What the task asks: In the records below, locate the line containing "Dentre as várias", then extract it and all following lines exactly, ending with the last line.
*** Material supplied ***
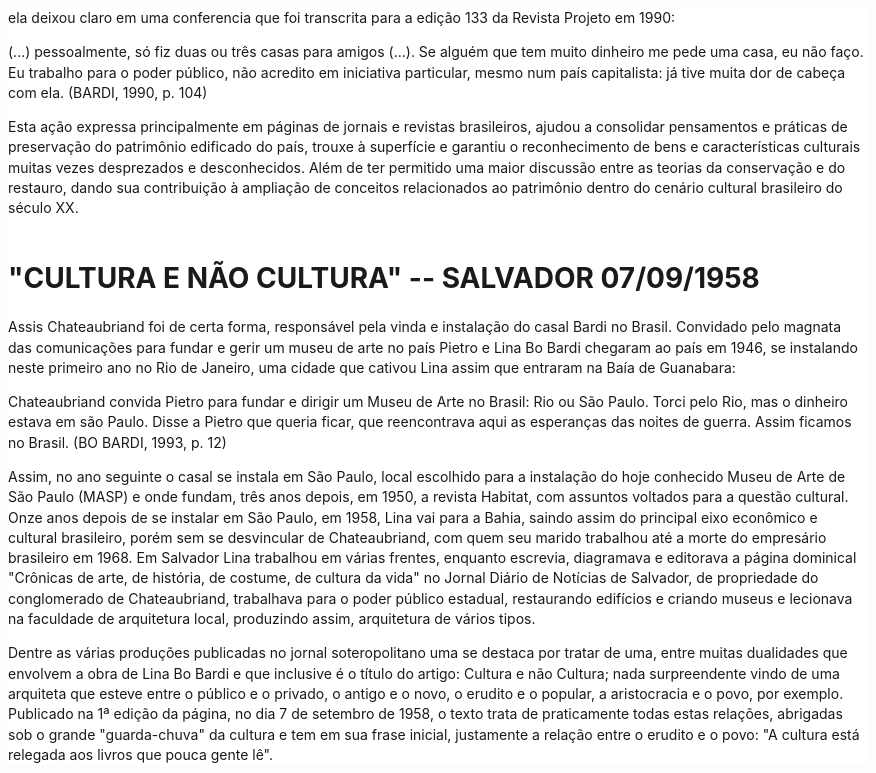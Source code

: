 ela deixou claro em uma conferencia que foi transcrita para a edição 133
da Revista Projeto em 1990:

(\...) pessoalmente, só fiz duas ou três casas para amigos (\...). Se
alguém que tem muito dinheiro me pede uma casa, eu não faço. Eu trabalho
para o poder público, não acredito em iniciativa particular, mesmo num
país capitalista: já tive muita dor de cabeça com ela. (BARDI, 1990, p.
104)

Esta ação expressa principalmente em páginas de jornais e revistas
brasileiros, ajudou a consolidar pensamentos e práticas de preservação
do patrimônio edificado do país, trouxe à superfície e garantiu o
reconhecimento de bens e características culturais muitas vezes
desprezados e desconhecidos. Além de ter permitido uma maior discussão
entre as teorias da conservação e do restauro, dando sua contribuição à
ampliação de conceitos relacionados ao patrimônio dentro do cenário
cultural brasileiro do século XX.

# "CULTURA E NÃO CULTURA" -- SALVADOR 07/09/1958

Assis Chateaubriand foi de certa forma, responsável pela vinda e
instalação do casal Bardi no Brasil. Convidado pelo magnata das
comunicações para fundar e gerir um museu de arte no país Pietro e Lina
Bo Bardi chegaram ao país em 1946, se instalando neste primeiro ano no
Rio de Janeiro, uma cidade que cativou Lina assim que entraram na Baía
de Guanabara:

Chateaubriand convida Pietro para fundar e dirigir um Museu de Arte no
Brasil: Rio ou São Paulo. Torci pelo Rio, mas o dinheiro estava em são
Paulo. Disse a Pietro que queria ficar, que reencontrava aqui as
esperanças das noites de guerra. Assim ficamos no Brasil. (BO BARDI,
1993, p. 12)

Assim, no ano seguinte o casal se instala em São Paulo, local escolhido
para a instalação do hoje conhecido Museu de Arte de São Paulo (MASP) e
onde fundam, três anos depois, em 1950, a revista Habitat, com assuntos
voltados para a questão cultural. Onze anos depois de se instalar em São
Paulo, em 1958, Lina vai para a Bahia, saindo assim do principal eixo
econômico e cultural brasileiro, porém sem se desvincular de
Chateaubriand, com quem seu marido trabalhou até a morte do empresário
brasileiro em 1968. Em Salvador Lina trabalhou em várias frentes,
enquanto escrevia, diagramava e editorava a página dominical "Crônicas
de arte, de história, de costume, de cultura da vida" no Jornal Diário
de Notícias de Salvador, de propriedade do conglomerado de
Chateaubriand, trabalhava para o poder público estadual, restaurando
edifícios e criando museus e lecionava na faculdade de arquitetura
local, produzindo assim, arquitetura de vários tipos.

Dentre as várias produções publicadas no jornal soteropolitano uma se
destaca por tratar de uma, entre muitas dualidades que envolvem a obra
de Lina Bo Bardi e que inclusive é o título do artigo: Cultura e não
Cultura; nada surpreendente vindo de uma arquiteta que esteve entre o
público e o privado, o antigo e o novo, o erudito e o popular, a
aristocracia e o povo, por exemplo. Publicado na 1ª edição da página, no
dia 7 de setembro de 1958, o texto trata de praticamente todas estas
relações, abrigadas sob o grande "guarda-chuva" da cultura e tem em sua
frase inicial, justamente a relação entre o erudito e o povo: "A cultura
está relegada aos livros que pouca gente lê".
***
Answer for the task:
Dentre as várias produções publicadas no jornal soteropolitano uma se
destaca por tratar de uma, entre muitas dualidades que envolvem a obra
de Lina Bo Bardi e que inclusive é o título do artigo: Cultura e não
Cultura; nada surpreendente vindo de uma arquiteta que esteve entre o
público e o privado, o antigo e o novo, o erudito e o popular, a
aristocracia e o povo, por exemplo. Publicado na 1ª edição da página, no
dia 7 de setembro de 1958, o texto trata de praticamente todas estas
relações, abrigadas sob o grande "guarda-chuva" da cultura e tem em sua
frase inicial, justamente a relação entre o erudito e o povo: "A cultura
está relegada aos livros que pouca gente lê".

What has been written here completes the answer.